However, no detailed particulars have been given whether „X‟ and her
family members had visited Guruji and at which place. No individual
from the said place has been examined. It is also not clear if „X‟ had
objected to the alleged filling of „sindoor‟ in her „maang‟. In the crossexamination,
she claimed that she had objected to the filling of „sindoor‟
in her „maang‟ and had attempted to remove it with her hand. She,
however, did not lodge complaint against the appellant about it. She
continued to accompany the appellant along with her other family
members to Agra and photographed together. It is unbelievable that the
accused, a young boy of 23 / 24 years, would dare to fill „sindoor‟ in X‟s
„maang‟ aged about 32 years, mother of three children, against her wishes
in the presence of her family members. In her complaint (Ex.PW-1/A),
„X‟ did not reveal if the appellant had filled her „maang‟ with „sindoor‟ at
Mathura. Initially, „X‟ claimed to be in possession of audio and video
recording and her examination was deferred on 18.02.2013 to enable her
to produce it. However, on 12.04.2013 on re-appearance, she could not
produce any audio and video CD alleging that its contents were corrupted.
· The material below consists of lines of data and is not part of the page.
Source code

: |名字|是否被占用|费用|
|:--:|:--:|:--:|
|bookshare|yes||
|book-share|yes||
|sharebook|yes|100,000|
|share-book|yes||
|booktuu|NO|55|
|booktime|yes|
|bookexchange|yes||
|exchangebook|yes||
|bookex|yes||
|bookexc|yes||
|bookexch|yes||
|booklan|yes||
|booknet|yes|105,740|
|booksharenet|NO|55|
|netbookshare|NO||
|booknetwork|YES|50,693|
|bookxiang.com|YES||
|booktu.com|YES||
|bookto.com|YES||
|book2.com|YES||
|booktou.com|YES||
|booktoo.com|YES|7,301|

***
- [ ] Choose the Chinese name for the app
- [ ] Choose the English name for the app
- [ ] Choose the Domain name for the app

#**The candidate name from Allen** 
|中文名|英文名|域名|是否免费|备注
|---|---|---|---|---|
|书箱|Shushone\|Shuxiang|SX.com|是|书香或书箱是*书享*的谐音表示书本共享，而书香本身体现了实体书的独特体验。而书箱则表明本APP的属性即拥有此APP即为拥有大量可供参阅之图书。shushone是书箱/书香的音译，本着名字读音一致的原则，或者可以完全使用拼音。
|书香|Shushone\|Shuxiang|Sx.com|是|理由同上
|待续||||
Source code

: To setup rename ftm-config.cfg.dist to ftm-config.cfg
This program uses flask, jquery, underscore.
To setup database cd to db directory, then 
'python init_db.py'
„X‟ relied upon certain photographs Ex.PW-1/P1 to Ex.PW-1/P7 to
buttress her claim. I have examined the photographs Ex.PW-1/P1 to 
Ex.PW-/P3. Apparently these were taken at Agra during the trip in
December, 2011. There is nothing objectionable in these photographs. It is
not unusual for a family friend to be photographed along with other family
members. These photographs do not depict any „sindoor‟ in X‟s „maang‟.
Photographs (Ex.PW-1/P4 to Ex.PW-1/P7) obviously were not taken at
Mathura or Agra along with Ex.PW-1/P1 to Ex.PW-1/P3. These
photographs are in different context; the appellant and „X‟ are in different
clothes. Again, there is nothing much objectionable in these photographs
to infer that the appellant and „X‟ were closely intimidated to each other.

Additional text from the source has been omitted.